Answer:
[tex]p = 2[/tex] if given vectors must be linearly independent.
Step-by-step explanation:
A linear combination is linearly dependent if and only if there is at least one coefficient equal to zero. If [tex]\vec u = (1,1,2)[/tex], [tex]\vec v = (1,p,5)[/tex] and [tex]\vec w = (5,3,4)[/tex], the linear combination is:
[tex]\alpha_{1}\cdot (1,1,2)+\alpha_{2}\cdot (1,p,5)+\alpha_{3}\cdot (5,3,4) =(0,0,0)[/tex]

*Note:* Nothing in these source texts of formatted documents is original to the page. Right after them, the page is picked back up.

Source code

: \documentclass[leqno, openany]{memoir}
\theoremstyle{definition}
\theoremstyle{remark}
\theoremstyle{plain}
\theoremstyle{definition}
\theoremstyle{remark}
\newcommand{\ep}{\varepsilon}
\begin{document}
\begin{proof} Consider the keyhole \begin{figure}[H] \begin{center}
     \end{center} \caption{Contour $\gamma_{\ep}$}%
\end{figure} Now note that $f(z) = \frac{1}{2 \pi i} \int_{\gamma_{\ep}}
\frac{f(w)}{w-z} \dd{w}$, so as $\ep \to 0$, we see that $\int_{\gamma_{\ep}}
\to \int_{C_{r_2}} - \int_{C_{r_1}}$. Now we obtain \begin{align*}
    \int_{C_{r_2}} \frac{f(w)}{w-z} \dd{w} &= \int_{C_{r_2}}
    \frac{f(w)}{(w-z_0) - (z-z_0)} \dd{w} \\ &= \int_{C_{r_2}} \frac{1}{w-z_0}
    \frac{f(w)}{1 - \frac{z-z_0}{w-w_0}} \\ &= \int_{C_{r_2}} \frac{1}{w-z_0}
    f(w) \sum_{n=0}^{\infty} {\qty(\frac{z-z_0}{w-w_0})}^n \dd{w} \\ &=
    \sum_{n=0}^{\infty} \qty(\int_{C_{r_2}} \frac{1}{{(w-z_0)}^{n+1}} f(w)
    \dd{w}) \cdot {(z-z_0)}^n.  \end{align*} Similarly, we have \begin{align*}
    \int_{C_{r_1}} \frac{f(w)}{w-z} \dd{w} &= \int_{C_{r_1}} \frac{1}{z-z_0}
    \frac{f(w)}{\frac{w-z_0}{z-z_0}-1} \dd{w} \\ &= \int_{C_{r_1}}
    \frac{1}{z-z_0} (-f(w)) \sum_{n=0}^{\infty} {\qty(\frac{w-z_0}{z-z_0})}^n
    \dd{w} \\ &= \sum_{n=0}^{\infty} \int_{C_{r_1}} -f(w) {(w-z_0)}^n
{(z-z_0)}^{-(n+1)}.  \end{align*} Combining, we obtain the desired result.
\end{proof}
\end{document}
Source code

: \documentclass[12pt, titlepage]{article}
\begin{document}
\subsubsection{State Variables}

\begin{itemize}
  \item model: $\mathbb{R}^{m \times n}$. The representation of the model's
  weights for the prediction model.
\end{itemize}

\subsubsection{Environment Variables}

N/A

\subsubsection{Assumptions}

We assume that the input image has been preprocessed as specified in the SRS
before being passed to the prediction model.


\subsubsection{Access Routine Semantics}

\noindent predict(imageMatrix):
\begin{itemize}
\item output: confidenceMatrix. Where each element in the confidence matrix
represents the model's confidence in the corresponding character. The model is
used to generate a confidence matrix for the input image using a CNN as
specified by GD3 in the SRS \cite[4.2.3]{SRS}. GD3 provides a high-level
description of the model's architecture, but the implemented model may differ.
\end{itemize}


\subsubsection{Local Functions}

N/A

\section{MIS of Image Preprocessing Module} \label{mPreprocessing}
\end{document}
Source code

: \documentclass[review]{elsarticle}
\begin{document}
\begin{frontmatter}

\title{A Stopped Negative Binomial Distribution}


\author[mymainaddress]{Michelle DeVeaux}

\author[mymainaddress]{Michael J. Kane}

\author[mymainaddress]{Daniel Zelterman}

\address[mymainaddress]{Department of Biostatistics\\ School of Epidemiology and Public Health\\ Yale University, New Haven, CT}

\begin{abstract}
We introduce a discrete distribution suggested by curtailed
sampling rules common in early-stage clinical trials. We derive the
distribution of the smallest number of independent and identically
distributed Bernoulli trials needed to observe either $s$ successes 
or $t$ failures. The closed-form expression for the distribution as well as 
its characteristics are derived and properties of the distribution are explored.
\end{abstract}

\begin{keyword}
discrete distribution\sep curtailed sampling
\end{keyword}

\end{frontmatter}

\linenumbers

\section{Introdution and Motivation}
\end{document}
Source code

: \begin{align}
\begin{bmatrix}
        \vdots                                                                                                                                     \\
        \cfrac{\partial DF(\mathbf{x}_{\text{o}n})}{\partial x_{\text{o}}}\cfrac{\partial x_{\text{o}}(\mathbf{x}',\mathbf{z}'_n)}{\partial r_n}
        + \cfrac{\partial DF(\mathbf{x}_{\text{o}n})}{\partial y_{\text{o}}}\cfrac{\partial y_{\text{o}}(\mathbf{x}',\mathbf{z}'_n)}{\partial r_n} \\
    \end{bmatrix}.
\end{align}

In other words, the following system of equations must be satisfied:
[tex]\alpha_{1}+\alpha_{2}+5\cdot \alpha_{3}=0[/tex] (Eq. 1)
[tex]\alpha_{1}+p\cdot \alpha_{2}+3\cdot \alpha_{3}=0[/tex] (Eq. 2)
[tex]2\cdot \alpha_{1}+5\cdot \alpha_{2}+4\cdot \alpha_{3}=0[/tex] (Eq. 3)
By Eq. 1:
[tex]\alpha_{1} = -\alpha_{2}-5\cdot \alpha_{3}[/tex]
Eq. 1 in Eqs. 2-3:
[tex]-\alpha_{2}-5\cdot \alpha_{3}+p\cdot \alpha_{2}+3\cdot \alpha_{3}=0[/tex]
[tex]-2\cdot \alpha_{2}-10\cdot \alpha_{3}+5\cdot \alpha_{2}+4\cdot \alpha_{3}=0[/tex]
[tex](p-1)\cdot \alpha_{2}-2\cdot \alpha_{3}=0[/tex] (Eq. 2b)
[tex]3\cdot \alpha_{2}-6\cdot \alpha_{3} = 0[/tex] (Eq. 3b)
By Eq. 3b:
[tex]\alpha_{3} = \frac{1}{2}\cdot \alpha_{2}[/tex]
Eq. 3b in Eq. 2b:
[tex](p-2)\cdot \alpha_{2} = 0[/tex]
If [tex]p = 2[/tex] if given vectors must be linearly independent.